Among the lines below, copy exactly those from the one with "### [# Nerd Fonts](https://www.nerdfonts.com/)" through the one with "There is an", counting both ends.

= Beginning of Section =

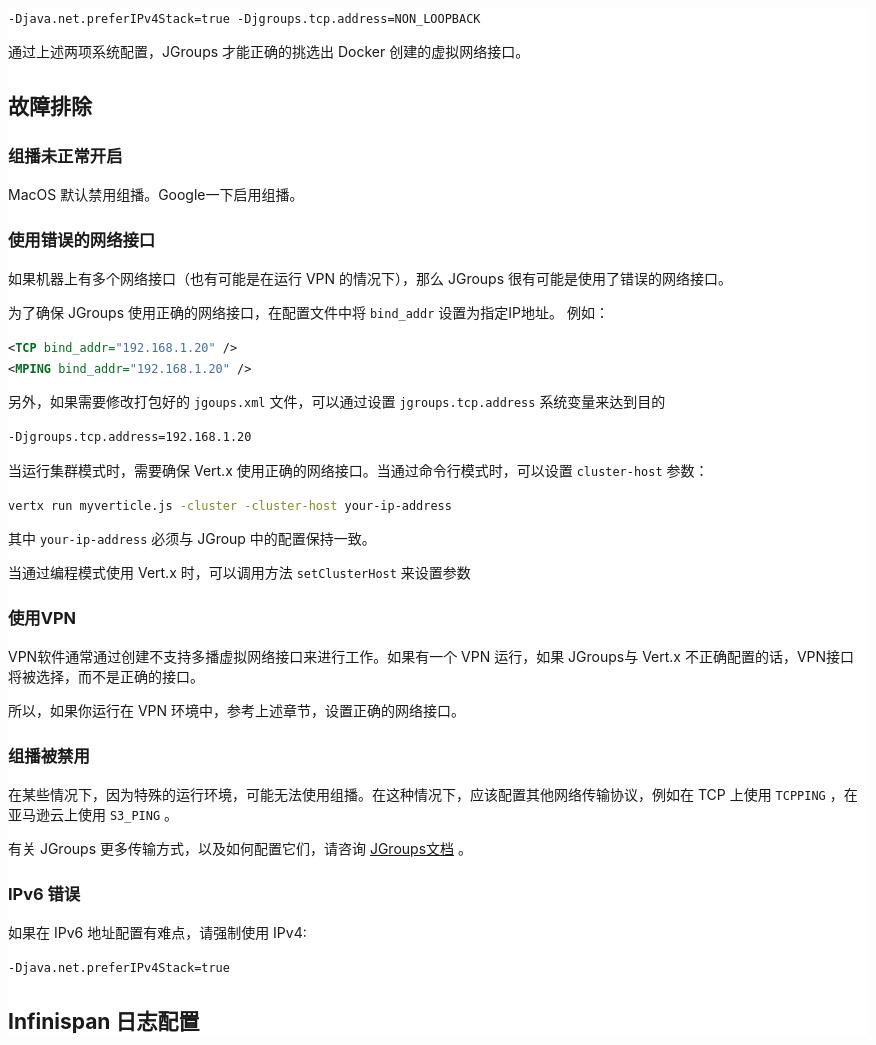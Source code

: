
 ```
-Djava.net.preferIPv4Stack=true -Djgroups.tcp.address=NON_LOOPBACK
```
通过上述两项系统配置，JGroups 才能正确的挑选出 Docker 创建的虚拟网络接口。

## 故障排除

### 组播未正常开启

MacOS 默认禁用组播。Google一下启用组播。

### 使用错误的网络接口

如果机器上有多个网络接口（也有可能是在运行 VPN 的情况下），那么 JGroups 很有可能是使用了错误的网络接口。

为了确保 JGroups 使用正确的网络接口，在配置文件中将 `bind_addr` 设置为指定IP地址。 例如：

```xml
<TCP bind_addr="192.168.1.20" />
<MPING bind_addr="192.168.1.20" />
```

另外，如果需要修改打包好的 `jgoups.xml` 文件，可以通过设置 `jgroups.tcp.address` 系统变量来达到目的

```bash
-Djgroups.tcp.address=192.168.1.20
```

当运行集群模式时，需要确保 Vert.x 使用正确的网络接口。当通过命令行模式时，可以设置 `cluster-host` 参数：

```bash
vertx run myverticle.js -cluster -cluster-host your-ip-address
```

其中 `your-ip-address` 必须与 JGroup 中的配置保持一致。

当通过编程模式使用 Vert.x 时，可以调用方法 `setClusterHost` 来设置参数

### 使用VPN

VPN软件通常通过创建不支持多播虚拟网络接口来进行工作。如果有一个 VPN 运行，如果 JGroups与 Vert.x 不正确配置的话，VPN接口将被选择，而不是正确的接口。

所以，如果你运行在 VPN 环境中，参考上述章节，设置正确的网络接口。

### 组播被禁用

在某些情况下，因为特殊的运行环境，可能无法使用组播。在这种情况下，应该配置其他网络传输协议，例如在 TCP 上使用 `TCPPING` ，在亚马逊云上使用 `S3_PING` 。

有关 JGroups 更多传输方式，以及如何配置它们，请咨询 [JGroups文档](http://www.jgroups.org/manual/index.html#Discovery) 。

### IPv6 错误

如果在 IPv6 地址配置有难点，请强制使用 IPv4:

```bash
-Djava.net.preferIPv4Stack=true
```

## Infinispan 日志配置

= End of Section =
= Beginning of Section =

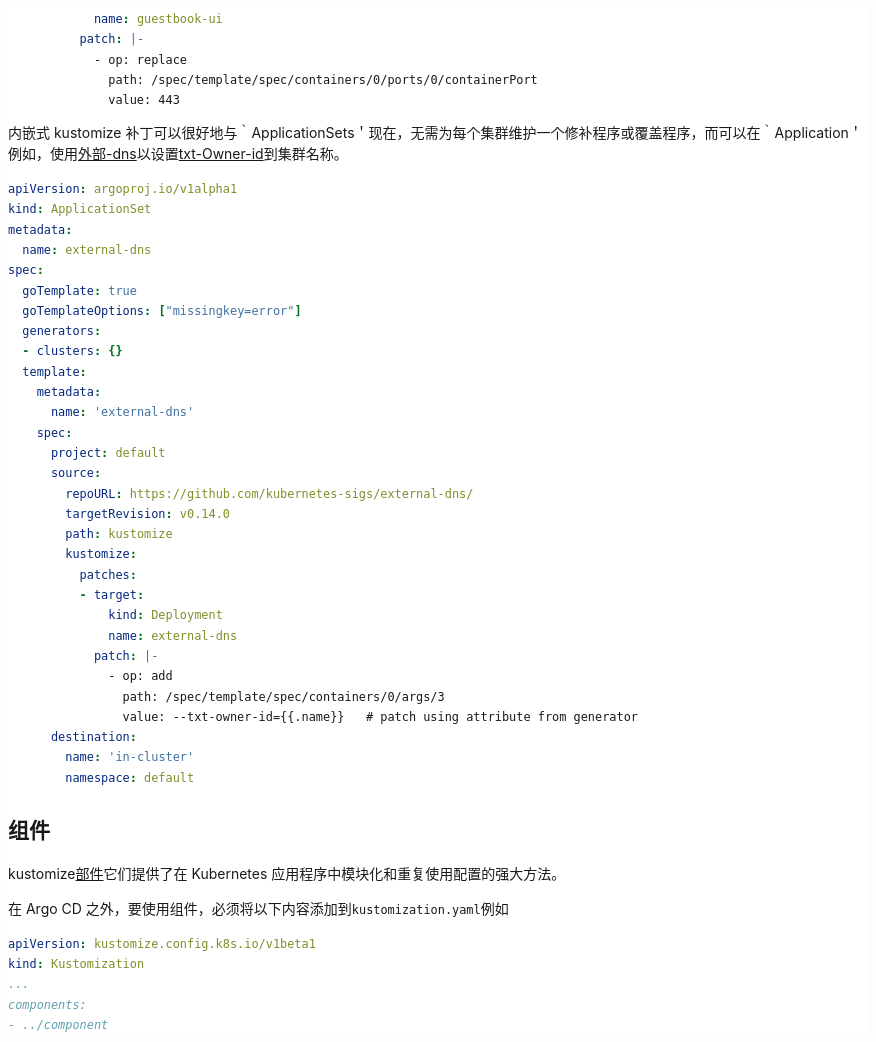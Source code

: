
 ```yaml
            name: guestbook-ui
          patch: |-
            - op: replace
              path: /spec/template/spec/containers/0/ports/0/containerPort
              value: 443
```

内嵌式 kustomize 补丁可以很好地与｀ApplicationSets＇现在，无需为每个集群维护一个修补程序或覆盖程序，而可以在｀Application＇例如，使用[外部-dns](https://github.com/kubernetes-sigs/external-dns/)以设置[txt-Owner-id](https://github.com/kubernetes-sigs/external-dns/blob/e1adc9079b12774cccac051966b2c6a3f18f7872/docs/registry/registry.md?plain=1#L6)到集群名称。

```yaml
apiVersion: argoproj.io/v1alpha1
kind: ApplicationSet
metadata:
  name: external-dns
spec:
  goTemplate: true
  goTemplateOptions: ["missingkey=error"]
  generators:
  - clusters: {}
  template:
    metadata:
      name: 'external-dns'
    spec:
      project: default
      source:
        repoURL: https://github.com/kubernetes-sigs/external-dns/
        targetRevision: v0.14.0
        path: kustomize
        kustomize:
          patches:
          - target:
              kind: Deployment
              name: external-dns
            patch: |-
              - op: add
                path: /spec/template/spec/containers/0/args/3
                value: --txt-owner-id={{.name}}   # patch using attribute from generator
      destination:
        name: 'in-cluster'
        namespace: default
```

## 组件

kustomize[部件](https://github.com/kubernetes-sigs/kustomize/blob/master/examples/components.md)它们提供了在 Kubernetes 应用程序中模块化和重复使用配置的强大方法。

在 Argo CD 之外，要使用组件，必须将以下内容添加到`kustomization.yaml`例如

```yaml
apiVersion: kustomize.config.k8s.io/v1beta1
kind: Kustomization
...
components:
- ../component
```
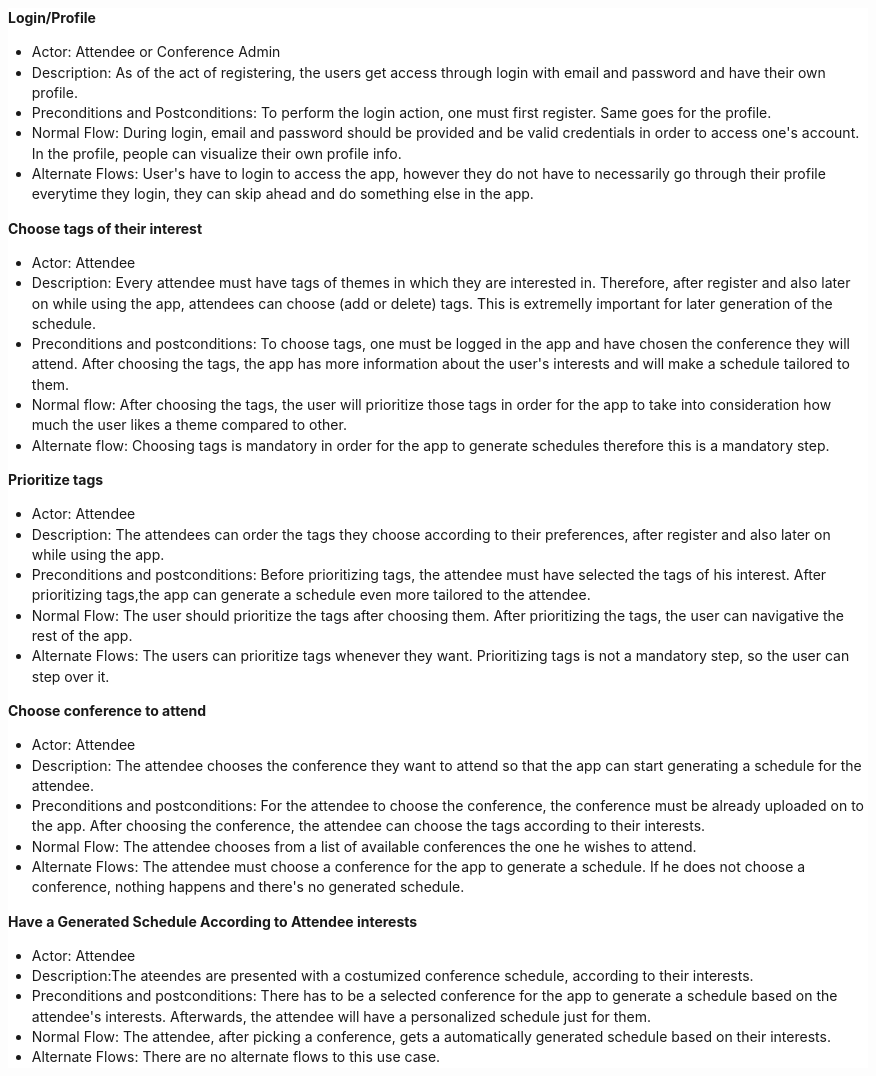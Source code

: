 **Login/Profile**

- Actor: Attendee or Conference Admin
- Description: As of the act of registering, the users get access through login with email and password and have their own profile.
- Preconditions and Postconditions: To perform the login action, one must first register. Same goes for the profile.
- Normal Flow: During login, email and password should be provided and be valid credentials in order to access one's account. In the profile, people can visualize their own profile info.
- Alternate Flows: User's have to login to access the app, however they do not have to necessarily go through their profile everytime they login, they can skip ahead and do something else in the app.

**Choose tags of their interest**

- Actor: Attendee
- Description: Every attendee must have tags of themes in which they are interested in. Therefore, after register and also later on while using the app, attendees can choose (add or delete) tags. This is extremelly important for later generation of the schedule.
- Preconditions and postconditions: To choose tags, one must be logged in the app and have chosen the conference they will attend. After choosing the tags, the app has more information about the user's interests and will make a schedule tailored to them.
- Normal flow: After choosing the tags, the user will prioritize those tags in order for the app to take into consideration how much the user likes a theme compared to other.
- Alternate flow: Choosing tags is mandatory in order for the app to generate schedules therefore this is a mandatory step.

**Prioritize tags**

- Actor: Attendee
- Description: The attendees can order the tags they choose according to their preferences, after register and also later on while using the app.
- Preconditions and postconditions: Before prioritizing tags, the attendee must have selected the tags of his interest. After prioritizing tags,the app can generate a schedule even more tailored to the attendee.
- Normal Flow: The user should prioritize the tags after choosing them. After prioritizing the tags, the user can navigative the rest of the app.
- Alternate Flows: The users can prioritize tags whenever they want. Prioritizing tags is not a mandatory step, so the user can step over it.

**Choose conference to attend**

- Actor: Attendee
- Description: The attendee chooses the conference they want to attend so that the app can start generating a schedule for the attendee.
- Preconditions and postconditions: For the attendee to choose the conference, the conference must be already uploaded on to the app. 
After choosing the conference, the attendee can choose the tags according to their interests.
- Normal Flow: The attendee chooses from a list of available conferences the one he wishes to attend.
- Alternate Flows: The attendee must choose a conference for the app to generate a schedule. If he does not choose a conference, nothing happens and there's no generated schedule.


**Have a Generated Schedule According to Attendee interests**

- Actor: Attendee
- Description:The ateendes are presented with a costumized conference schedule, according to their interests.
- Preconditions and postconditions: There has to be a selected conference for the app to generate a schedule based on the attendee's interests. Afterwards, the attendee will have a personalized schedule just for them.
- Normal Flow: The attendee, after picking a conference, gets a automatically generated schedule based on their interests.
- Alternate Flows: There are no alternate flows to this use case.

= End of Section =
= Beginning of Section =

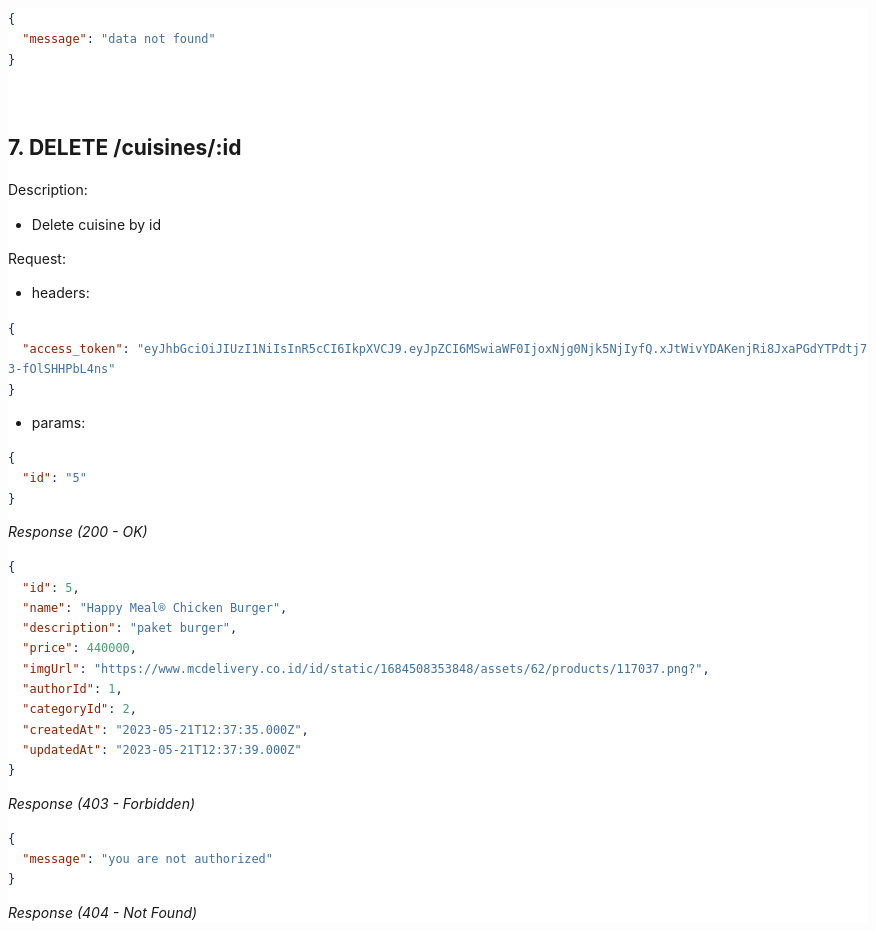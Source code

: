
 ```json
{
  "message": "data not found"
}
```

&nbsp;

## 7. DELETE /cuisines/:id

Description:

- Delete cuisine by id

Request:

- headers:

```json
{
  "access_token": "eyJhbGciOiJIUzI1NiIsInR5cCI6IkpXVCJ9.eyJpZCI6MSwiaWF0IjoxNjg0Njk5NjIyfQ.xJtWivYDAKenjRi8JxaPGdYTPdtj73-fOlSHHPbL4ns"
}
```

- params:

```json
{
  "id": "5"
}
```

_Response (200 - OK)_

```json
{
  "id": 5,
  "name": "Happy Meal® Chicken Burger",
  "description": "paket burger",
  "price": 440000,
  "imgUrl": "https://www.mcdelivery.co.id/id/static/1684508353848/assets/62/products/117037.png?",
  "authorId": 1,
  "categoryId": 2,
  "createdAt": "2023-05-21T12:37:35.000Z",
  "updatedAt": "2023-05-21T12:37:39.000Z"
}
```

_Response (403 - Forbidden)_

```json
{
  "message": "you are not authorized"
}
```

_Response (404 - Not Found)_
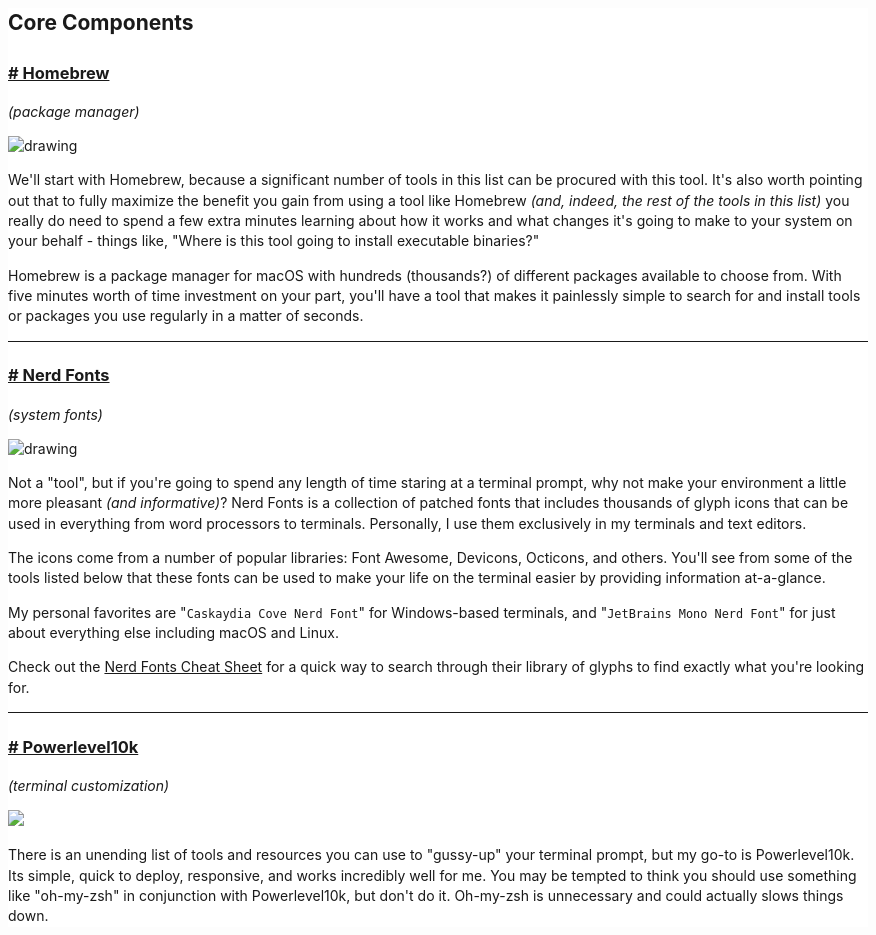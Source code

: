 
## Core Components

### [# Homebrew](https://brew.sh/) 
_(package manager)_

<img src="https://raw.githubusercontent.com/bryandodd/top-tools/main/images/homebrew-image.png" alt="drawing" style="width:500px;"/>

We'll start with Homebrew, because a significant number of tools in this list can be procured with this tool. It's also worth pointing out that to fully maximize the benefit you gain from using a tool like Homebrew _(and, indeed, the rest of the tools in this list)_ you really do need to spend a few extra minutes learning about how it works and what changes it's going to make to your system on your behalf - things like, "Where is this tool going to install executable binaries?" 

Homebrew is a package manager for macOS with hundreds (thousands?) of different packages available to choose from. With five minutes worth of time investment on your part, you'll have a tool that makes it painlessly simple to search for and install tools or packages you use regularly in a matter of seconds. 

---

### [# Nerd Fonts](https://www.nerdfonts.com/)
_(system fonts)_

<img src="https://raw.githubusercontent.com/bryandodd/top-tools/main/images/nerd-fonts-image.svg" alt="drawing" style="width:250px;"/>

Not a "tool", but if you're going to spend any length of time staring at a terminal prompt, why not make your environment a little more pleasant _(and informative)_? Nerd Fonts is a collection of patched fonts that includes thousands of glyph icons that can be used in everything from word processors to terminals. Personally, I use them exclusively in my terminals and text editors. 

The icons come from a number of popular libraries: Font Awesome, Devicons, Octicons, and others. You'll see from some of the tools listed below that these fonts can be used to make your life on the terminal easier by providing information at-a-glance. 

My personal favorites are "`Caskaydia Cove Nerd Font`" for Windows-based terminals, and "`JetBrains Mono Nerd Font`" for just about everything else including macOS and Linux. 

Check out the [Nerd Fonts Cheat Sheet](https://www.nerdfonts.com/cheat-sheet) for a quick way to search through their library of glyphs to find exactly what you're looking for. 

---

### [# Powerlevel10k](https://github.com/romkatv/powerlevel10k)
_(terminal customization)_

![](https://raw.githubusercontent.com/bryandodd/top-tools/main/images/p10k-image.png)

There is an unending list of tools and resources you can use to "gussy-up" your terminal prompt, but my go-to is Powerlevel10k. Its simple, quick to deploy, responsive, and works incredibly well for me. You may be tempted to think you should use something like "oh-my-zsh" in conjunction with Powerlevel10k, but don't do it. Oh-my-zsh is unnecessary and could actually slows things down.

= End of Section =

*TASK OUTPUT*
### [# Nerd Fonts](https://www.nerdfonts.com/)
_(system fonts)_

<img src="https://raw.githubusercontent.com/bryandodd/top-tools/main/images/nerd-fonts-image.svg" alt="drawing" style="width:250px;"/>

Not a "tool", but if you're going to spend any length of time staring at a terminal prompt, why not make your environment a little more pleasant _(and informative)_? Nerd Fonts is a collection of patched fonts that includes thousands of glyph icons that can be used in everything from word processors to terminals. Personally, I use them exclusively in my terminals and text editors. 

The icons come from a number of popular libraries: Font Awesome, Devicons, Octicons, and others. You'll see from some of the tools listed below that these fonts can be used to make your life on the terminal easier by providing information at-a-glance. 

My personal favorites are "`Caskaydia Cove Nerd Font`" for Windows-based terminals, and "`JetBrains Mono Nerd Font`" for just about everything else including macOS and Linux. 

Check out the [Nerd Fonts Cheat Sheet](https://www.nerdfonts.com/cheat-sheet) for a quick way to search through their library of glyphs to find exactly what you're looking for. 

---

### [# Powerlevel10k](https://github.com/romkatv/powerlevel10k)
_(terminal customization)_

![](https://raw.githubusercontent.com/bryandodd/top-tools/main/images/p10k-image.png)

There is an unending list of tools and resources you can use to "gussy-up" your terminal prompt, but my go-to is Powerlevel10k. Its simple, quick to deploy, responsive, and works incredibly well for me. You may be tempted to think you should use something like "oh-my-zsh" in conjunction with Powerlevel10k, but don't do it. Oh-my-zsh is unnecessary and could actually slows things down.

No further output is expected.